TIMMONS-GOODSON, Judge.
Respondent appeals an order of the trial court terminating her
parental rights with respect to L.C. and A.N. For the reasons
stated herein, we affirm the order of the trial court.
The pertinent factual and procedural history is as follows:
Respondent is the biological mother of four children, including
L.C., born 6 March 1996, and A.N., born 27 August 2000. The
Mecklenburg County Department of Social Services, Youth and Family
Services Division (YFS) initially became involved with the family
after A.N. tested positive at birth for cocaine.
On 21 December 2000, YFS filed a petition seeking to have all
four of respondent's children adjudicated neglected and dependent.
The children were adjudicated dependent in a hearing on 19 February2001. On the issue of neglect, the trial court stated the
following: The Court holds any finding of neglect against the
mother in abeyance and reserves the right to make such finding at
a later time.
YFS filed the underlying termination of parental rights
petitions on 5 December 2001, alleging that respondent neglected
L.C. and A.N., that she willfully left them in foster care for more
than 12 months, and that she failed to support them financially for
more than 6 months. The trial court conducted a termination
hearing in which respondent was represented by counsel. Respondent
did not request that the trial court appoint a guardian ad litem
for her. Upon a hearing of the evidence, the trial court entered
the following pertinent findings of fact:
9. The principle [sic] issue that prevented
reunification of [respondent] with her
children was continuing substance abuse
addiction.
11. Since YFS filed a petition and the
children were place in foster care, the
respondent mother has been under a
continuing Court order to obtain
substance abuse treatment. In fact, the
respondent mother participated in the
Mecklenburg County Family Drug Treatment
Court for an extended period of time.
However, the respondent mother has never
been able to maintain sobriety and has
never completed any type of substance
abuse treatment.
12. During the time that [respondent] was in
Family Drug Treatment Court, she resided
in a highly structured setting at
Hopehaven.

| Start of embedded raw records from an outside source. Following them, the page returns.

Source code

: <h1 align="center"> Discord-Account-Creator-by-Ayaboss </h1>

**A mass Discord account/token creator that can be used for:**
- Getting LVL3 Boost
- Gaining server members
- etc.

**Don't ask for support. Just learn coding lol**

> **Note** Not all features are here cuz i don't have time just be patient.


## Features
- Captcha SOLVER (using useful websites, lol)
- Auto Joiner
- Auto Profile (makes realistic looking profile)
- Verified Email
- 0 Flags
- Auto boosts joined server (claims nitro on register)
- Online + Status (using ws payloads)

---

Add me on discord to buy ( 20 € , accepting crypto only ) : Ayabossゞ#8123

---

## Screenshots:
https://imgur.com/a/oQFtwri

She did not complete that
program and left there against advice of
her counselors.
Based on these findings, the trial court concluded as a matter
of law that the respondent had neglected the children, that she
willfully left them in foster care for more than 12 months, and
that she willingly failed to provide financial support for more
than 6 months. The trial court determined that it was in the best
interest of the children to terminate respondent's parental rights
and ordered termination of parental rights. It is from this order
that respondent appeals.
As an initial matter, we note that respondent's brief contains
arguments supporting only one of the original two assignments of
error on appeal. The omitted assignment of error is deemed
abandoned pursuant to N.C. R. App. P. 28(b)(5) (2004). We
therefore limit our review to the assignment of error addressed in
respondent's brief.
The remaining question presented on appeal is whether the
trial court erred by failing to appoint a guardian
ad litem for
respondent at the termination hearing where the petition does not
allege dependency, substance abuse, or mental illness. We conclude
that the trial court did not err.
Respondent contends that because the trial court heard
testimony about her mental capacity, and may have taken this into
consideration when making its decision, the trial court was
required to appoint a guardian
ad litem. We disagree. The General Statutes of North Carolina § 7B-1101 (2003)
provides that a guardian
ad litem shall be appointed to represent
a parent in a termination hearing
[w]here it is alleged that a parent's rights
should be terminated pursuant to G.S. 7B-
1111(6), and the incapability to provide
proper care and supervision pursuant to that
provision is the result of substance abuse,
mental retardation, mental illness, organic
brain syndrome, or another similar cause or
condition
(emphasis added). N.C. Gen. Stat. § 7B-1111(6) (2003) provides
that the trial court may terminate a parent's rights upon a finding
that
the parent is incapable of providing for the
proper care and supervision of the juvenile,
such that the juvenile is a dependant juvenile
within the meaning of N.C. Gen. Stat. § 7B-
101, and that there is a reasonable
probability that such incapability will
continue for the foreseeable future.
Incapability under this subdivision may be the
result of substance abuse, mental retardation,
mental illness, organic brain syndrome, or any
other cause or condition that renders the
parent unable or unavailable to parent the
juvenile and the parent lacks an appropriate
alternative child care arrangement.
See also In re Dhermy, ___ N.C. App. ___, ___, 588 S.E.2d 555, 558
(2003)
. Failure to comply with § 7B-1101 results in remand of the
case to the trial court for appointment of a guardian
ad litem, as
well as a rehearing.
Id., (citing
In re Richard v. Michna, 110
N.C. App. 817, 431 S.E.2d 485 (1993)).
In the case
sub judice, petitioner based the termination of
respondent's parental rights as to each minor child on the
following three grounds: 6. The respondent mother has neglected the
said child as defined in G.S. Section 7B-
101(15) in that she has failed to provide
proper care, supervision, and discipline
for said child and has abandoned said
child . . .
7. The respondent mother has willfully left
the child in foster care for more than
twelve (12) months without showing to the
satisfaction of the Court that reasonable
progress under the circumstances has been
made within twelve (12) months in
correcting those conditions which led to
the removal of the child.
8. The child has been placed in the custody
of Mecklenberg County Department of
Social Services and the respondent
mother, for a continuous period of more
than six (6) months next preceding the
filing of the petition, has willfully
failed for such period to pay a
reasonable portion of the cost of care
for said child although physically and
financially able to do so.
As such, these grounds mirror § 7B-1101, which authorizes
termination of parental rights upon a finding that the parent
neglected the child, willfully left the child in foster care, or
failed to pay a reasonable portion of the cost of care. Thus,
there is no allegation of dependency contained in the petition.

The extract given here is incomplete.